An array is a collection of items stored at contiguous memory locations. The idea is to store
multiple items of the same type together. This makes it easier to calculate the position of each
element by simply adding an offset to a base value, i.e., the memory location of the first element of
the array (generally denoted by the name of the array).
• Arrays are best for storing multiple values in a single variable
• Arrays are better at processing many values easily and quickly
• Sorting and searching the values is easier in arrays
Array in Algorithm :
To declare the array, you need to specify a name and the type of data it will contain. To
create it, you need to specify its length (the number of values), as array is a static data
structure, which means you can not change its size once you declared.
array_name : ARRAY_OF type[length];

Practicing with arrays


After getting to know what are arrays, and what's the use of them, let's have some practice.
The first thing to start with any array is to know how to define it, and how to browse it.

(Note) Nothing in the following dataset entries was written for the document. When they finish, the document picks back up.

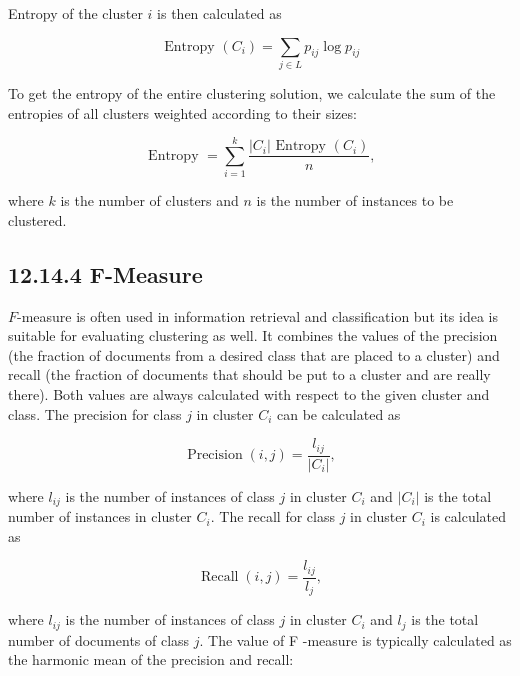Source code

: \documentclass[10pt]{book}
\begin{document}
Entropy of the cluster $i$ is then calculated as


\begin{equation*}
\text { Entropy }\left(C_{i}\right)=\sum_{j \in L} p_{i j} \log p_{i j} \tag{12.43}
\end{equation*}


To get the entropy of the entire clustering solution, we calculate the sum of the entropies of all clusters weighted according to their sizes:


\begin{equation*}
\text { Entropy }=\sum_{i=1}^{k} \frac{\left|C_{i}\right| \text { Entropy }\left(C_{i}\right)}{n}, \tag{12.44}
\end{equation*}


where $k$ is the number of clusters and $n$ is the number of instances to be clustered.

\subsection*{12.14.4 F-Measure}
$F$-measure is often used in information retrieval and classification but its idea is suitable for evaluating clustering as well. It combines the values of the precision (the fraction of documents from a desired class that are placed to a cluster) and recall (the fraction of documents that should be put to a cluster and are really there). Both values are always calculated with respect to the given cluster and class. The precision for class $j$ in cluster $C_{i}$ can be calculated as


\begin{equation*}
\operatorname{Precision}(i, j)=\frac{l_{i j}}{\left|C_{i}\right|}, \tag{12.45}
\end{equation*}


where $l_{i j}$ is the number of instances of class $j$ in cluster $C_{i}$ and $\left|C_{i}\right|$ is the total number of instances in cluster $C_{i}$. The recall for class $j$ in cluster $C_{i}$ is calculated as


\begin{equation*}
\operatorname{Recall}(i, j)=\frac{l_{i j}}{l_{j}}, \tag{12.46}
\end{equation*}


where $l_{i j}$ is the number of instances of class $j$ in cluster $C_{i}$ and $l_{j}$ is the total number of documents of class $j$. The value of F -measure is typically calculated as the harmonic mean of the precision and recall:
\end{document}
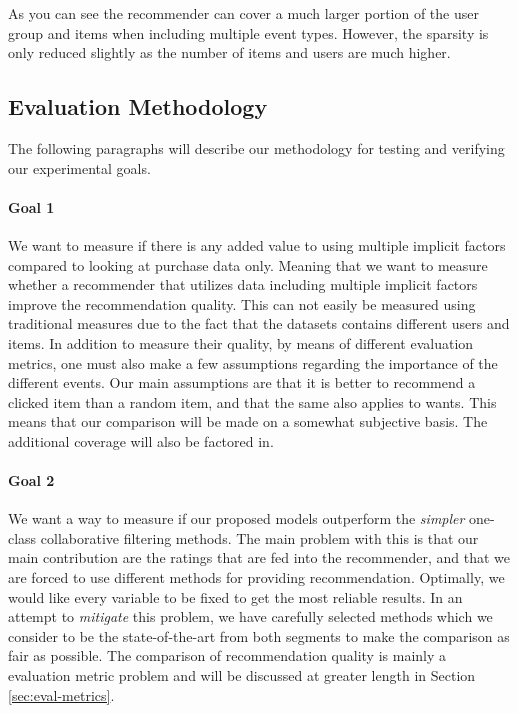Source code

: As you can see the recommender can cover a much larger portion of the user group
and items when including multiple event types. However, the sparsity is only reduced slightly
as the number of items and users are much higher.


\subsection{Evaluation Methodology}

The following paragraphs will describe our methodology for testing and verifying our experimental
goals.

\paragraph{Goal 1}

We want to measure if there is any added value to using multiple implicit factors compared to
looking at purchase data only. Meaning that we want to measure whether a recommender that utilizes
data including multiple implicit factors improve the recommendation quality. This can not
easily be measured using traditional measures due to the fact that the datasets contains
different users and items. In addition to measure their quality, by means of different
evaluation metrics, one must also make a few assumptions regarding the importance
of the different events. Our main assumptions are that it is better to recommend a clicked
item than a random item, and that the same also applies to wants. This means that our comparison
will be made on a somewhat subjective basis. The additional coverage will also be factored in. 

\paragraph{Goal 2}

We want a way to measure if our proposed models outperform the \emph{simpler} one-class
collaborative filtering methods. The main problem with this is that our main contribution
are the ratings that are fed into the recommender, and that we are forced to use different
methods for providing recommendation. Optimally, we would like every variable to be fixed
to get the most reliable results. In an attempt to \emph{mitigate} this problem, we 
have carefully selected methods which we consider to be the state-of-the-art from both segments
to make the comparison as fair as possible. The comparison of recommendation quality
is mainly a evaluation metric problem and will be discussed at greater length in
Section \ref{sec:eval-metrics}.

Let take the
following code:
An array data structure, or simply an array is one of the most used data structure in programmation.
Here, we will start by learning how to declare an array.
Let take the following code:
ALGORITHM traverse_array
VAR
tab : ARRAY_OF INTEGER[5]; // declaring the array and define its length.
i : INTEGER; // declaring the index for each element in the array.
BEGIN
tab := {1,2,3,5,7,8}; // inserting the elements directly in the array.
Write('Print Array :')
FOR i FROM 0 TO 4 STEP 1 DO // the index of arrays start from 0;
Write(tab[i]) // to access the element, we use the name_array[indexation]
END_FOR

// another version
FOR i FROM 0 TO tab.length-1 STEP 1 DO
// here we can replace the static
//number in the max field using the `.length` property
Write(tab[i])
END_FOR
END

The second step is to see how we insert an element inside an array.


Remember that, when inserting elements in an array, we have always make sure that we do not
shrink the size of the array.
In the example below, we are going to ask the user to enter a new element, also its position in this
array.
Let's take a look at the following code:
ALGORITHM insertion_array
VAR
tab : ARRAY_OF INTEGER[5];
i,j, pos, elt : INTEGER;
BEGIN
FOR i FROM 0 TO 3 DO
Read(tab[i]);// insert from user
END_FOR

Write("give the element to insert");


Read(elt);
Write("give the position to insert in array");
Read(pos);
j := tab.length;
WHILE (j >= pos) DO
tab[j+1] := tab[j]; // translation from left to right
j := j-1; // update index
END_WHILE

tab[pos] := elt;
// remember the tab.length is increased by 1.
END

The third step is to see how we can perform on searching in an array.


There are multiple algorithms used to search an element in an array.
In this example, we are going to use a simple one.
Here are the steps that we should follow:
Start
Set J = 0
Repeat steps 4 and 5 while J < N
IF tab[J] is equal ITEM THEN GOTO STEP 6
Set J = J +1
PRINT J, ITEM
Stop
ALGORITHM search_array
VAR
tab : ARRAY_OF INTEGER[5];
i,j, pos, elt : INTEGER;
BEGIN
FOR i FROM 0 TO 4 DO
Read(tab[i]);// insert from user
END_FOR

Write("give the element to search of");


Read(elt);

j := 0;
WHILE (j < tab.length) DO
IF (tab[j] = elt) THEN
BREAK; // element is found let break the loop
END_IF
j := j+1; // update index
END_WHILE

IF (j = tab.length) THEN // we reached the end of array without finding the


element
pos := -1; // -1 means we don't find the element.
ELSE
pos := j;
END_IF

Write("The position of the element is ", pos);


END

The last step is to see how to delete an element from an array.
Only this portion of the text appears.